Plain-text document sources
┄┄┄┄┄┄
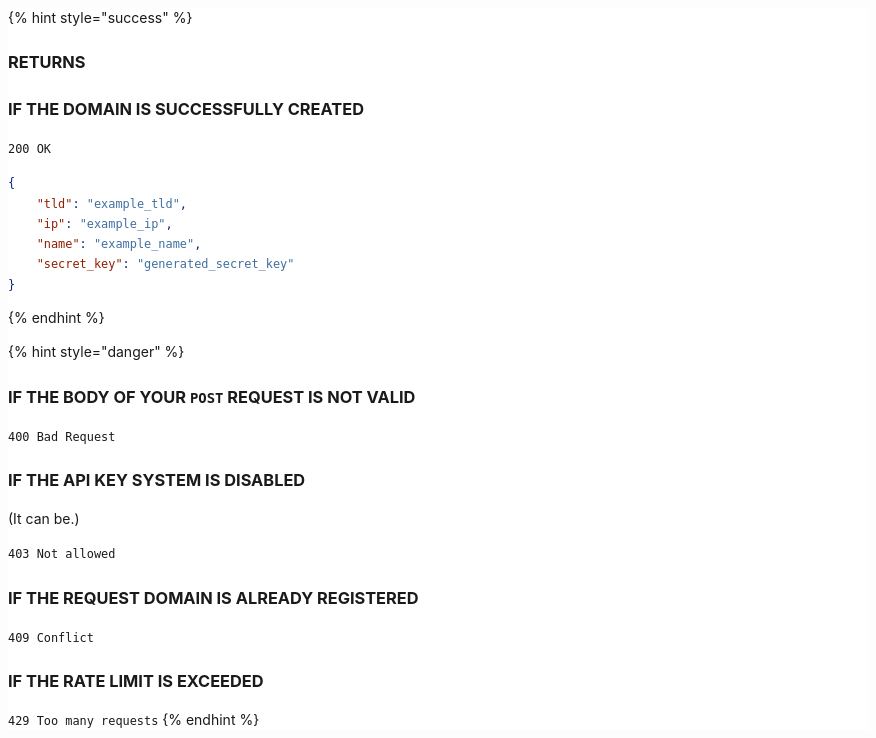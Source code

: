 {% hint style="success" %}
### RETURNS
### IF THE DOMAIN IS SUCCESSFULLY CREATED
`200 OK`
```json
{
    "tld": "example_tld",
    "ip": "example_ip",
    "name": "example_name",
    "secret_key": "generated_secret_key"
}
```
{% endhint %}

{% hint style="danger" %}
### IF THE BODY OF YOUR `POST` REQUEST IS NOT VALID
`400 Bad Request`

### IF THE API KEY SYSTEM IS DISABLED
(It can be.)

`403 Not allowed`

### IF THE REQUEST DOMAIN IS ALREADY REGISTERED
`409 Conflict`

### IF THE RATE LIMIT IS EXCEEDED
`429 Too many requests`
{% endhint %}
┄┄┄┄┄┄
## TASK TO COMPLETE
Every line above must appear in the answer unchanged, and no picture may appear in it.

## RESULT
Source code

: {% hint style="success" %}
### RETURNS
### IF THE DOMAIN IS SUCCESSFULLY CREATED
`200 OK`
```json
{
    "tld": "example_tld",
    "ip": "example_ip",
    "name": "example_name",
    "secret_key": "generated_secret_key"
}
```
{% endhint %}

{% hint style="danger" %}
### IF THE BODY OF YOUR `POST` REQUEST IS NOT VALID
`400 Bad Request`

### IF THE API KEY SYSTEM IS DISABLED
(It can be.)

`403 Not allowed`

### IF THE REQUEST DOMAIN IS ALREADY REGISTERED
`409 Conflict`

### IF THE RATE LIMIT IS EXCEEDED
`429 Too many requests`
{% endhint %}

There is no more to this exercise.